Although ValuJet is not authorized to carry hazardous materials, the cargo manifest noted that this particular five-box shipment, destined for the company's Atlanta headquarters, was empty. In fact, there may have been a misunderstanding--what National Transportation Safety Board investigator Greg Feith has called "a terminology problem"--and possibly a fatal one: the canisters may not all have been empty; they may have merely exceeded their shelf life.
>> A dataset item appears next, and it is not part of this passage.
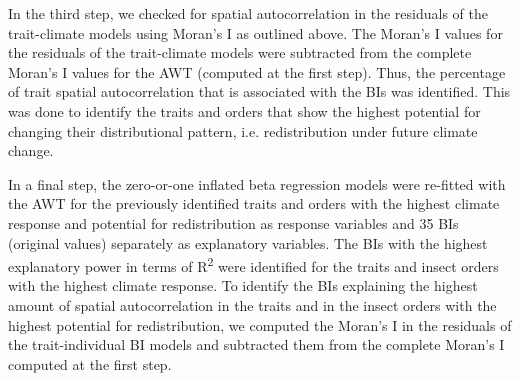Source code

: In the third step, we checked for spatial autocorrelation in the residuals of the trait-climate models using Moran's I as outlined above. The Moran's I values for the residuals of the trait-climate models were subtracted from the complete Moran's I values for the AWT (computed at the first step). Thus, the percentage of trait spatial autocorrelation that is associated with the BIs was identified. This was done to identify the traits and orders that show the highest potential for changing their distributional pattern, i.e. redistribution under future climate change.

In a final step, the zero-or-one inflated beta regression models were re-fitted with the AWT for the previously identified traits and orders with the highest climate response and potential for redistribution as response variables and 35 BIs (original values) separately as explanatory variables. The BIs with the highest explanatory power in terms of R\textsuperscript{2} were identified for the traits and insect orders with the highest climate response. To identify the BIs explaining the highest amount of spatial autocorrelation in the traits and in the insect orders with the highest potential for redistribution, we computed the Moran's I in the residuals of the trait-individual BI models and subtracted them from the complete Moran's I computed at the first step.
Though no generators have yet been found, pieces of the salvaged wreckage, including a singed cockpit life preserver and two sooty steps from near the cockpit, indicate there was a fire on board the plane. And minutes before the crash, pilot Candalyn Kubeck told the Miami tower the cockpit was filling with smoke. Company president Lewis Jordan, a former head of Continental Airlines, has cautioned against a "rush to judgment," but told TIME late last week that to his knowledge, ValuJet was not authorized to carry the generators. Another possibility being investigated is that a short in the plane's wiring might have started the fire.